Okay, I can here you already, "How's that 'Fun,' Greg?"

Well maybe it's not fun, fun. Not robots or bleeding edge coolness, but I'll tell you what isn't fun, it's writing the same code over and over. For loops, property setters, custom code snips, common T-SQL patterns, etc. You know what I mean, that same little block of code that you might copy-n-paste-n-tweak all the time? Or that statement group you type so often you don't even have to think about it, the muscle memory is so ingrain that you can do it with your eyes close?

"Greg, give us a break, we all know about code snippets! Visual Studio has a bunch..."

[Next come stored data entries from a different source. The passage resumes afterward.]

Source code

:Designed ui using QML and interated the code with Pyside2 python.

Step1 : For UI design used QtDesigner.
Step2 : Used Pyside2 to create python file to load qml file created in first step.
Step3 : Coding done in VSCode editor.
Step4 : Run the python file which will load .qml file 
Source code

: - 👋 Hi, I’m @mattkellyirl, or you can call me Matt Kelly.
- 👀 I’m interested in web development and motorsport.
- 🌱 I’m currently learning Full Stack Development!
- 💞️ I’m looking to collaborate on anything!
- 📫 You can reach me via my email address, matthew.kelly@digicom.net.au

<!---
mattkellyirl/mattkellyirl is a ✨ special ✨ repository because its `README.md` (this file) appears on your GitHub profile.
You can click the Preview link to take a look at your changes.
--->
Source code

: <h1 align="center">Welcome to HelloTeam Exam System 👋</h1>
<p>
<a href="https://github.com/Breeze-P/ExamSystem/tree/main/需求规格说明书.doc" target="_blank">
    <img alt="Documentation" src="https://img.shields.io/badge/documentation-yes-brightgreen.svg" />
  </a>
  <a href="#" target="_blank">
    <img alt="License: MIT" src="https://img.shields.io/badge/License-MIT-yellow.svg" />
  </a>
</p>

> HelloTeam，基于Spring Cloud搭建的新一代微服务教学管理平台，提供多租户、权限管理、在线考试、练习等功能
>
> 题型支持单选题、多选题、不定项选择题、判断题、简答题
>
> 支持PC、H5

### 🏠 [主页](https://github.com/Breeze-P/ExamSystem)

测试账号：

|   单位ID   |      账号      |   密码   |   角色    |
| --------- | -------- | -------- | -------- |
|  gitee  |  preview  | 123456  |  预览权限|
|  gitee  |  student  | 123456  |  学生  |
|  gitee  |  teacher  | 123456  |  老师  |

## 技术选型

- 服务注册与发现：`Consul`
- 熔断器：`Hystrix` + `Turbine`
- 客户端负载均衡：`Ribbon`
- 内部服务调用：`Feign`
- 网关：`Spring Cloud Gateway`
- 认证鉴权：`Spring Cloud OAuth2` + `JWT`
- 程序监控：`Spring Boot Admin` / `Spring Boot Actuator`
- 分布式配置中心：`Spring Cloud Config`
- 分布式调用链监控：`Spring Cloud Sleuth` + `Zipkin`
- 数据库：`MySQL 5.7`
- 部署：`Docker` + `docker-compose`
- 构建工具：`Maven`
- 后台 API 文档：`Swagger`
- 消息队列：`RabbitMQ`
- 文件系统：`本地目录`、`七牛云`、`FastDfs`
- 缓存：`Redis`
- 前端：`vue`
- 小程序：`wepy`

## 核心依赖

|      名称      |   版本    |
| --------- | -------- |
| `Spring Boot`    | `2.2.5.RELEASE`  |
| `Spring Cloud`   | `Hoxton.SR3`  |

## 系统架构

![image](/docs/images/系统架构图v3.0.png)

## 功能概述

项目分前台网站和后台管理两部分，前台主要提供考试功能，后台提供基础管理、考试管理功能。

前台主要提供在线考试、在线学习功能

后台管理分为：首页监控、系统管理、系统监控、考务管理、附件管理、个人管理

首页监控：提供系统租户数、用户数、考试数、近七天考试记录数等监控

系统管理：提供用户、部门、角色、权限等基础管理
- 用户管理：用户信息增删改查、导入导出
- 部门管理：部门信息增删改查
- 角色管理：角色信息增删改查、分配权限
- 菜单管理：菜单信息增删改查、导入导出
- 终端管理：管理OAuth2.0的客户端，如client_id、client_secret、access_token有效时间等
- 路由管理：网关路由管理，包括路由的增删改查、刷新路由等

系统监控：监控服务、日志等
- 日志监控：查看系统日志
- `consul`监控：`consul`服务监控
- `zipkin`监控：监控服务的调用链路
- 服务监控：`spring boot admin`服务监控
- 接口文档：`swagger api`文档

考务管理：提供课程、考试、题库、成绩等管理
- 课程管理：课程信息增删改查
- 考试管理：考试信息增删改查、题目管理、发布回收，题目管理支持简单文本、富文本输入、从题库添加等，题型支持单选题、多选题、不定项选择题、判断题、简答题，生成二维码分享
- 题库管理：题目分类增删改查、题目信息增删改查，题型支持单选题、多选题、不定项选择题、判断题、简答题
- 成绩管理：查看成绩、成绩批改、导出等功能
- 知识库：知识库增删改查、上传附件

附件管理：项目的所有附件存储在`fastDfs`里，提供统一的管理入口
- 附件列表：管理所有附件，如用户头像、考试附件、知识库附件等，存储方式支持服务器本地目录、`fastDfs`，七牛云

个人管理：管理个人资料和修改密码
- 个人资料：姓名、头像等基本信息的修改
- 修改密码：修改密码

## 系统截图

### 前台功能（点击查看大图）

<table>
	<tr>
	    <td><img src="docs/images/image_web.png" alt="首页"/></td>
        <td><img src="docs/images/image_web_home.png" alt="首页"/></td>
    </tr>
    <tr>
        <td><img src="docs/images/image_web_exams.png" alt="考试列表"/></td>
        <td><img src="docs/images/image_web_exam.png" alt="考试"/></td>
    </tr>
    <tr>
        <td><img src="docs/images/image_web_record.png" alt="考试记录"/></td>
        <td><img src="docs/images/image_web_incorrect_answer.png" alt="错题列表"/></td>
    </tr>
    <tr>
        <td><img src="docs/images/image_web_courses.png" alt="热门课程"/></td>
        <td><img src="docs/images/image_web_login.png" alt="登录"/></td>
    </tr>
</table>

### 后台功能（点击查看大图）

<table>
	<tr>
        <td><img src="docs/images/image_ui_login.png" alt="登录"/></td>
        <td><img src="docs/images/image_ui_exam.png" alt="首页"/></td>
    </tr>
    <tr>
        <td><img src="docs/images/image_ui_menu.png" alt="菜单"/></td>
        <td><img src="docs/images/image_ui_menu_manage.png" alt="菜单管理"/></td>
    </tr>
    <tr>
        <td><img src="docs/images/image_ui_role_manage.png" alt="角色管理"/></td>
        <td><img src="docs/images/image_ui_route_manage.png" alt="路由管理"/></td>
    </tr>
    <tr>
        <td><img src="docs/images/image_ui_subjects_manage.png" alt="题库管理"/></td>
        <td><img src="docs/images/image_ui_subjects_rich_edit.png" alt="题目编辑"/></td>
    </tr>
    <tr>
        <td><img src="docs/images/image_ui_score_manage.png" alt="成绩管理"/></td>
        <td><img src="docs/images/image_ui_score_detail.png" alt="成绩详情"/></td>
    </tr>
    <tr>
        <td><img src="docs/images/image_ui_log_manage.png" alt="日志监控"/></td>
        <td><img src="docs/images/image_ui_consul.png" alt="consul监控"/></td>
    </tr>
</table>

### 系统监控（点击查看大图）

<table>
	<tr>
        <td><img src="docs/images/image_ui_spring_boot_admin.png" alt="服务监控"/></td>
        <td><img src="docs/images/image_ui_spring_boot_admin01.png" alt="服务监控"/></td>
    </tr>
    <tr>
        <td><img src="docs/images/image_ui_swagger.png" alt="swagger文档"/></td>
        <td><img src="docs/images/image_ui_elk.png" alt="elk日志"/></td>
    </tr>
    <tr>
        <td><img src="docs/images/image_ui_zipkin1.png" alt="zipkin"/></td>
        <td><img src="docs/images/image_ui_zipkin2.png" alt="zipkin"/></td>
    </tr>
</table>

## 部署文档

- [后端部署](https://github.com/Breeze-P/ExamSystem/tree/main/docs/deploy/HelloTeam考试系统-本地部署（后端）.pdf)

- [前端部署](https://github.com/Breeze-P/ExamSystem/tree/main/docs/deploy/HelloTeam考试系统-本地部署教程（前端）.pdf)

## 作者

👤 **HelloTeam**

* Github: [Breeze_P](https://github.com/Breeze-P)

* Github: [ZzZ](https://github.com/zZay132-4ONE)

You're right, it does. But everyone also knows that the ones in the box are the starting point, not the end point. The real fun starts when you start creating your own...

Snippet Designer

The Snippet Designer is a plugin which enhances the Visual Studio IDE to allow a richer and more productive code snippet experience.

Recent News

Snippet Designer 1.5.0

Change log for 1.5.0

  • Added support for Visual Studio 2013
  • Fixed some typos
  • Fixed SQL snippet user directory


  • [GD] Visual Studio 2013
  • Visual Studio 2012
  • Visual Studio 2010
  • Visual Studio 2008


  • A Snippet editor integrated inside of the IDE which supports C#, Visual Basic, JavaScript, HTML, XML and SQL
    • Access it by opening any .snippet file or going to File -> New -> File -> Code Snippet File
    • It uses the native Visual Studio code editor so that you can write the snippets in the same environment you write your code.
    • It lets you easily mark replacements by a convenient right click menu.
    • It displays properties of the snippet inside the Visual Studio properties window.


A Snippet Explorer tool window to search snippets on your computer.

  • It is located under View -> Other Windows -> Snippet Explorer
  • This tool window contains a code preview window which lets to peek inside the snippet to see what it is without opening the file.
  • Maintains an index of snippets on your computer for quick searching.
  • Provides a quick way to find a code snippet to use, edit or delete


A right Click "Export as Snippet" menu option added to C#, VB, XML, JavaScript, HTML and SQL code editors to send highlighted code directly to the Snippet Editor


The real awesome part? The source is available too.



What? You're not just using Visual Studio, but also live in SQL Server 2012 Management Studio too? Think snippets there would also be nice?

Snippets Generator for SQL Server 2012

T-SQL code snippets is a very handy new feature in SQL Server 2012.

Using code snippets you can save time when you write code and you just need to enter code that does common tasks. Code reuse has always been useful and it really increases productivity!

In SQL Server 2012 you can import your own custom-made snippets. However, prior to that, you need to create a snippet.

Each snippet is an XML file that specifies some header information regarding the snippet and then it includes the T-SQL code.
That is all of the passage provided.